Les avoués passeront avant le juge d’instruction, suivant l’avènement du juge unique ou rapporteur et l’abandon progressif de la plaidoirie. Viendra le dépôt de dossier électronique, aggravant une déjudiciarisation rampante. Les commissions administratives remplacent partout le juge. Notre Société peut elle se passer de Justice ?

D’autre part et de façon aussi grave pour les valeurs fondatrices de notre pays, on constate que d’une profession à rémunération tarifée, gage d’égalité entre le petit et les puissants, nous allons passer à une justice davantage soumise à la loi du marché… et des marchands. La Justice marchandise… ? Est-il utile d’exposer les dangers d’un tel système ?

****

Les rapports des commissions Copé et Azibert sont des pistes sur lesquelles le ministère n’a pas souhaité réfléchir à cette heure car elles ne correspondaient pas aux diktat du lobby ayant manigancé le projet. Leurs réflexions sont pourtant raisonnables et raisonnées car elles tiennent compte des obstacles techniques, humains, financiers et juridiques d’un tel changement. Elles constituent à ce jour la seule véritable étude d’impact objective.

Les considérer et continuer, sur leurs bases, d’investiguer pour trouver une solution adaptée dans le temps aux fonctions de chacun, aux ambitions de servir la justice, serait tout simplement décider de gouverner.

Ce que l’on peut espérer avec le changement de ministre de la Justice c’est la fin du mépris et de la peur des auxiliaires de justice, qui sont tous, chacun à leur façon, de grands serviteurs de l’Etat dans son attribut le plus noble.

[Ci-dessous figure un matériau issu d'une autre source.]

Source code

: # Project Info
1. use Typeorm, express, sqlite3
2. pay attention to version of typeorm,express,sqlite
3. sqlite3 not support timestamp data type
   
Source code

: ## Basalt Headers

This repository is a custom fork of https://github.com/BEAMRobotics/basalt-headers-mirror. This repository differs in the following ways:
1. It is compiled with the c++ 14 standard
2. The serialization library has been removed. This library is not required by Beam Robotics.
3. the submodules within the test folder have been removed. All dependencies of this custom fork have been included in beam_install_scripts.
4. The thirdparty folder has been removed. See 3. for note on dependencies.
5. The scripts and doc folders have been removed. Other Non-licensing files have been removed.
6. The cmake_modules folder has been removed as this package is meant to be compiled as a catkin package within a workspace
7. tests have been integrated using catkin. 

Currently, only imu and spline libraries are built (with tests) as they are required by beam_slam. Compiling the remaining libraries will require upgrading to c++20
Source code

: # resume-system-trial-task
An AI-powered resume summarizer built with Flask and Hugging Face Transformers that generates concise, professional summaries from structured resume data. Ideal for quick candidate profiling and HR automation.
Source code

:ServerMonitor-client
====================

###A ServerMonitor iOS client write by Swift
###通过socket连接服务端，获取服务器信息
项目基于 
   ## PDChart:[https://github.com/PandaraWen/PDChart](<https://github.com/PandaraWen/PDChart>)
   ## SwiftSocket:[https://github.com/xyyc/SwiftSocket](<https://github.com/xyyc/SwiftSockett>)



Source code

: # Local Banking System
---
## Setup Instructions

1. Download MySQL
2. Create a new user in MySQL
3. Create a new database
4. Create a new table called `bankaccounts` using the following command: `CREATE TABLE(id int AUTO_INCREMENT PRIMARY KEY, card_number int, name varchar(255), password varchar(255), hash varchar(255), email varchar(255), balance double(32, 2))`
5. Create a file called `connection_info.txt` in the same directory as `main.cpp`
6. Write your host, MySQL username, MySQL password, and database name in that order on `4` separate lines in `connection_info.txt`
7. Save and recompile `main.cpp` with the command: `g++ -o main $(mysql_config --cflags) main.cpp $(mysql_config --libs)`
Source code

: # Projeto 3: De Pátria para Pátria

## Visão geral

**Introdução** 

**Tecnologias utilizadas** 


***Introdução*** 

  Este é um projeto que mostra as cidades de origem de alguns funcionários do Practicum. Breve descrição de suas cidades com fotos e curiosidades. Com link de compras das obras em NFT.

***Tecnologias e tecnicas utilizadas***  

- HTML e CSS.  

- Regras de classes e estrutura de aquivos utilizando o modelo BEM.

Seule la peur et l’incompétence peuvent les faire percevoir aux yeux de certains comme des « hommes d’affaires ». La nouvelle Garde des sceaux a montré dans d’autres fonctions qu’elle respectait ses interlocuteurs et leurs intentions. Il ne sera que temps pour les avoués, pour la justice, et pour la France.


Christian BOYER





Cet article n'engage que son auteur.